WHAT THE TASK ASKS
Pull out each line of the records holding the string "displaying".

RAW DATA
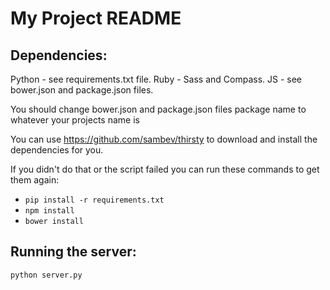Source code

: My Project README
=================

Dependencies:
-------------
Python - see requirements.txt file.
Ruby - Sass and Compass.
JS - see bower.json and package.json files.

You should change bower.json and package.json files package name to whatever your projects name is

You can use https://github.com/sambev/thirsty to download and install the dependencies for you.

If you didn't do that or the script failed you can run these commands to get them again:

* `pip install -r requirements.txt`
* `npm install`
* `bower install`


Running the server:
-------------------
`python server.py`
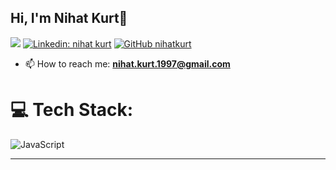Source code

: <h2> Hi, I'm Nihat Kurt👋</h2>


![](https://komarev.com/ghpvc/?username=nihatkurt&color=blue)
[![Linkedin: nihat kurt](https://img.shields.io/badge/-nihatkurt-blue?style=flat-square&logo=Linkedin&logoColor=white&link=https://www.linkedin.com/in/nihat-kurt-qa-tester/)](https://www.linkedin.com/in/nihat-kurt-qa-tester/)
[![GitHub nihatkurt](https://img.shields.io/github/followers/nihatkurt?label=follow&style=social)](https://github.com/nihatkurt)

- 📫 How to reach me: **nihat.kurt.1997@gmail.com**


# 💻 Tech Stack:
![JavaScript](https://img.shields.io/badge/javascript-%23323330.svg?style=for-the-badge&logo=javascript&logoColor=%23F7DF1E)

---
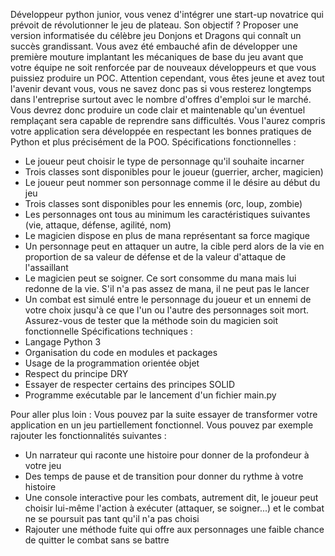 Développeur python junior, vous venez d'intégrer une start-up novatrice qui prévoit de 
révolutionner le jeu de plateau. Son objectif ? Proposer une version informatisée du célèbre jeu 
Donjons et Dragons qui connaît un succès grandissant.
Vous avez été embauché afin de développer une première mouture implantant les mécaniques de 
base du jeu avant que votre équipe ne soit renforcée par de nouveaux développeurs et que vous 
puissiez produire un POC.
Attention cependant, vous êtes jeune et avez tout l'avenir devant vous, vous ne savez donc pas si 
vous resterez longtemps dans l'entreprise surtout avec le nombre d'offres d'emploi sur le marché. 
Vous devrez donc produire un code clair et maintenable qu'un éventuel remplaçant sera capable de 
reprendre sans difficultés. Vous l'aurez compris votre application sera développée en respectant les 
bonnes pratiques de Python et plus précisément de la POO.
Spécifications fonctionnelles :
- Le joueur peut choisir le type de personnage qu'il souhaite incarner
- Trois classes sont disponibles pour le joueur (guerrier, archer, magicien)
- Le joueur peut nommer son personnage comme il le désire au début du jeu
- Trois classes sont disponibles pour les ennemis (orc, loup, zombie)
- Les personnages ont tous au minimum les caractéristiques suivantes (vie, attaque, défense, agilité, 
nom)
- Le magicien dispose en plus de mana représentant sa force magique
- Un personnage peut en attaquer un autre, la cible perd alors de la vie en proportion de sa valeur de 
défense et de la valeur d'attaque de l'assaillant
- Le magicien peut se soigner. Ce sort consomme du mana mais lui redonne de la vie. S'il n'a pas 
assez de mana, il ne peut pas le lancer
- Un combat est simulé entre le personnage du joueur et un ennemi de votre choix jusqu'à ce que 
l'un ou l'autre des personnages soit mort. Assurez-vous de tester que la méthode soin du magicien 
soit fonctionnelle
Spécifications techniques :
- Langage Python 3
- Organisation du code en modules et packages
- Usage de la programmation orientée objet
- Respect du principe DRY
- Essayer de respecter certains des principes SOLID
- Programme exécutable par le lancement d'un fichier main.py

Pour aller plus loin :
Vous pouvez par la suite essayer de transformer votre application en un jeu partiellement 
fonctionnel. Vous pouvez par exemple rajouter les fonctionnalités suivantes :
- Un narrateur qui raconte une histoire pour donner de la profondeur à votre jeu
- Des temps de pause et de transition pour donner du rythme à votre histoire
- Une console interactive pour les combats, autrement dit, le joueur peut choisir lui-même l'action à 
exécuter (attaquer, se soigner...) et le combat ne se poursuit pas tant qu'il n'a pas choisi
- Rajouter une méthode fuite qui offre aux personnages une faible chance de quitter le combat sans 
se battre
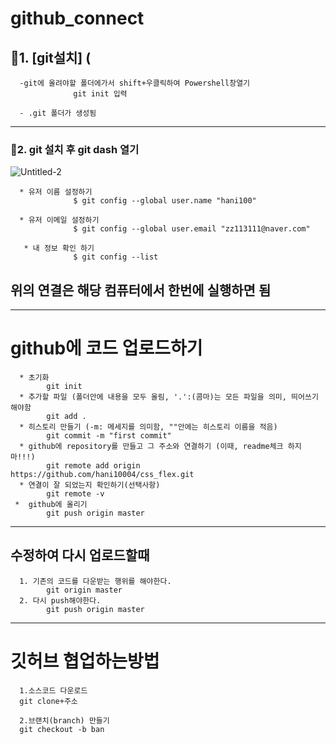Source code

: # github_connect


## 🍩1.  [git설치] (
      
      -git에 올려야할 폴더에가서 shift+우클릭하여 Powershell창열기 
                  git init 입력
                  
      - .git 폴더가 생성됨
 -----------------------      
      

### 🍩2. git 설치 후 git dash 열기

![Untitled-2](https://user-images.githubusercontent.com/129706997/235418164-47cb9d57-709d-480d-8fc3-584a4654d036.png)

      * 유저 이름 설정하기 
                  $ git config --global user.name "hani100"

      * 유저 이메일 설정하기
                  $ git config --global user.email "zz113111@naver.com"

       * 내 정보 확인 하기
                  $ git config --list
                  
## 위의 연결은 해당 컴퓨터에서 한번에 실행하면 됨
----------------------

# github에 코드 업로드하기
      * 초기화
            git init
      * 추가할 파일 (폴더안에 내용을 모두 올림, '.':(콤마)는 모든 파일을 의미, 띄어쓰기 해야함  
            git add . 
      * 히스토리 만들기 (-m: 메세지를 의미함, ""안에는 히스토리 이름을 적음)
            git commit -m "first commit"
      * github에 repository를 만들고 그 주소와 연결하기 (이때, readme체크 하지 마!!!)
            git remote add origin https://github.com/hani10004/css_flex.git
      * 연결이 잘 되었는지 확인하기(선택사항)
            git remote -v
     *  github에 올리기
            git push origin master
----------------------
## 수정하여 다시 업로드할때
      1. 기존의 코드를 다운받는 행위를 해야한다.
            git origin master 
      2. 다시 push해야한다.
            git push origin master
----------------------
# 깃허브 협업하는방법
      1.소스코드 다운로드
      git clone+주소
      
      2.브랜치(branch) 만들기
      git checkout -b ban
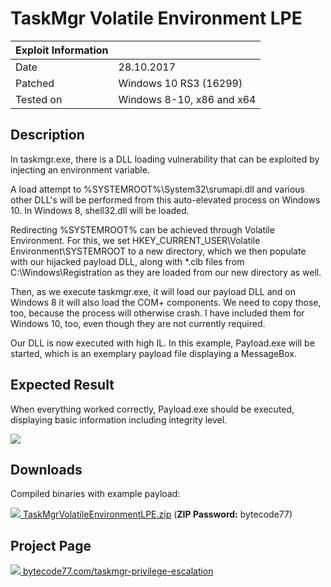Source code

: # TaskMgr Volatile Environment LPE

| Exploit Information |                                   |
|:------------------- |:--------------------------------- |
| Date                | 28.10.2017                        |
| Patched             | Windows 10 RS3 (16299)            |
| Tested on           | Windows 8-10, x86 and x64         |

## Description

In taskmgr.exe, there is a DLL loading vulnerability that can be exploited by injecting an environment variable.

A load attempt to %SYSTEMROOT%\System32\srumapi.dll and various other DLL's will be performed from this auto-elevated process on Windows 10. In Windows 8, shell32.dll will be loaded.

Redirecting %SYSTEMROOT% can be achieved through Volatile Environment. For this, we set HKEY_CURRENT_USER\Volatile Environment\SYSTEMROOT to a new directory, which we then populate with our hijacked payload DLL, along with *.clb files from C:\Windows\Registration as they are loaded from our new directory as well.

Then, as we execute taskmgr.exe, it will load our payload DLL and on Windows 8 it will also load the COM+ components. We need to copy those, too, because the process will otherwise crash. I have included them for Windows 10, too, even though they are not currently required.

Our DLL is now executed with high IL. In this example, Payload.exe will be started, which is an exemplary payload file displaying a MessageBox.

## Expected Result

When everything worked correctly, Payload.exe should be executed, displaying basic information including integrity level.

![](https://bytecode77.com/images/pages/taskmgr-privilege-escalation/result.webp)

## Downloads

Compiled binaries with example payload:

[![](http://bytecode77.com/public/fileicons/zip.png) TaskMgrVolatileEnvironmentLPE.zip](https://downloads.bytecode77.com/TaskMgrVolatileEnvironmentLPE.zip)
(**ZIP Password:** bytecode77)

## Project Page

[![](https://bytecode77.com/public/favicon16.png) bytecode77.com/taskmgr-privilege-escalation](https://bytecode77.com/taskmgr-privilege-escalation)
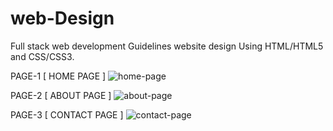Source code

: # web-Design
Full stack web development Guidelines website design Using HTML/HTML5 and CSS/CSS3. 

PAGE-1 [ HOME PAGE ]
![home-page](https://user-images.githubusercontent.com/40789486/62362057-d43c5d80-b539-11e9-9c65-59d09f40988f.png)

PAGE-2 [ ABOUT PAGE ]
![about-page](https://user-images.githubusercontent.com/40789486/62362301-48770100-b53a-11e9-8111-5ee2fa13b454.png)

PAGE-3 [ CONTACT PAGE ]
![contact-page](https://user-images.githubusercontent.com/40789486/62362415-7ceabd00-b53a-11e9-84a8-38b7d54eb35a.png)
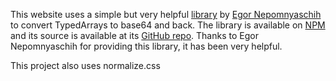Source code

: This website uses a simple but very helpful [library](thirdparty/base64-typedarrays.js) by
[Egor Nepomnyaschih](https://github.com/enepomnyaschih) to
convert TypedArrays to base64 and back. The library is available
on [NPM](https://www.npmjs.com/package/byte-base64) and its source
is available at its [GitHub repo](https://github.com/enepomnyaschih/byte-base64).
Thanks to Egor Nepomnyaschih for providing this library, it has been very helpful.

This project also uses normalize.css
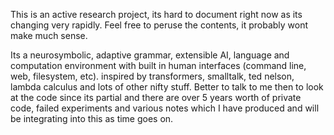 This is an active research project, its hard to document right now as its changing very rapidly. Feel free to peruse the contents, it probably wont make much sense.

Its a neurosymbolic, adaptive grammar, extensible AI, language and computation environment with built in human interfaces (command line, web, filesystem, etc). inspired by transformers, smalltalk, ted nelson, lambda calculus and lots of other nifty stuff. Better to talk to me then to look at the code since its partial and there are over 5 years worth of private code, failed experiments and various notes which I have produced and will be integrating into this as time goes on.
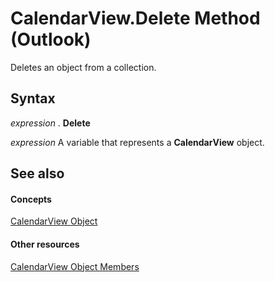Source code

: 
# CalendarView.Delete Method (Outlook)

Deletes an object from a collection.


## Syntax

 _expression_ . **Delete**

 _expression_ A variable that represents a **CalendarView** object.


## See also


#### Concepts


[CalendarView Object](37e078b9-9fc6-5894-b043-06d7257666a8.md)
#### Other resources


[CalendarView Object Members](c8ee2de7-d65c-90b2-0d63-5fa584c7c500.md)
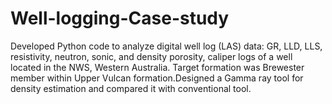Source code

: # Well-logging-Case-study
Developed Python code to analyze digital well log (LAS) data: GR, LLD, LLS, resistivity, neutron, sonic, and density porosity, caliper logs of a well located in the NWS, Western Australia. Target formation was Brewester member within Upper Vulcan formation.Designed a Gamma ray tool for density estimation and compared it with conventional tool.
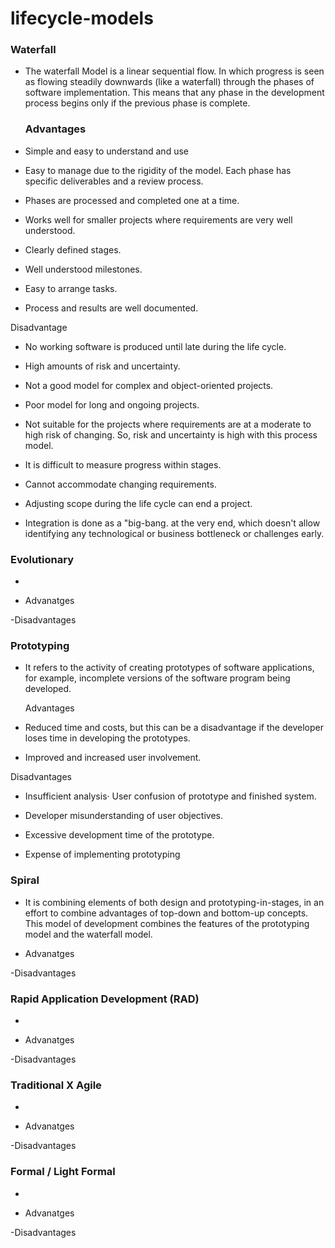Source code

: # lifecycle-models
### Waterfall
   - The waterfall Model is a linear sequential flow. In which progress is seen as flowing steadily downwards (like a waterfall) through the phases of software implementation. This means that any phase in the development process begins only if the previous phase is complete.
    
     ### Advantages
     
   - Simple and easy to understand and use

   - Easy to manage due to the rigidity of the model. Each phase has specific deliverables and a review process.

   - Phases are processed and completed one at a time.

   - Works well for smaller projects where requirements are very well understood.

   - Clearly defined stages.

   - Well understood milestones.

   - Easy to arrange tasks.

   - Process and results are well documented.
    
   Disadvantage
     
   - No working software is produced until late during the life cycle.

   - High amounts of risk and uncertainty.

   - Not a good model for complex and object-oriented projects.

   - Poor model for long and ongoing projects.

   - Not suitable for the projects where requirements are at a moderate to high risk of changing. So, risk and uncertainty is high with        this process model.
   
   - It is difficult to measure progress within stages.

   - Cannot accommodate changing requirements.

   - Adjusting scope during the life cycle can end a project.

   - Integration is done as a "big-bang. at the very end, which doesn't allow identifying any technological or business bottleneck or      challenges early.
### Evolutionary
- 

- Advanatges

-Disadvantages

### Prototyping
   - It refers to the activity of creating prototypes of software applications, for example, incomplete versions of the software program being developed.
    
     Advantages
    
   - Reduced time and costs, but this can be a disadvantage if the developer loses time in developing the prototypes.
    
   - Improved and increased user involvement.
    
   Disadvantages
    
   - Insufficient analysis· User confusion of prototype and finished system.
    
   - Developer misunderstanding of user objectives.
    
   - Excessive development time of the prototype.
    
   - Expense of implementing prototyping
    
### Spiral
- It is combining elements of both design and prototyping-in-stages, in an effort to combine advantages of top-down and bottom-up concepts. This model of development combines the features of the prototyping model and the waterfall model.

- Advanatges

-Disadvantages

### Rapid Application Development (RAD)
-

- Advanatges

-Disadvantages

### Traditional X Agile
- 

- Advanatges

-Disadvantages

### Formal / Light Formal
- 

- Advanatges

-Disadvantages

RESULT
Our DLL is now executed with high IL. In this example, Payload.exe will be started, which is an exemplary payload file displaying a MessageBox.
When everything worked correctly, Payload.exe should be executed, displaying basic information including integrity level.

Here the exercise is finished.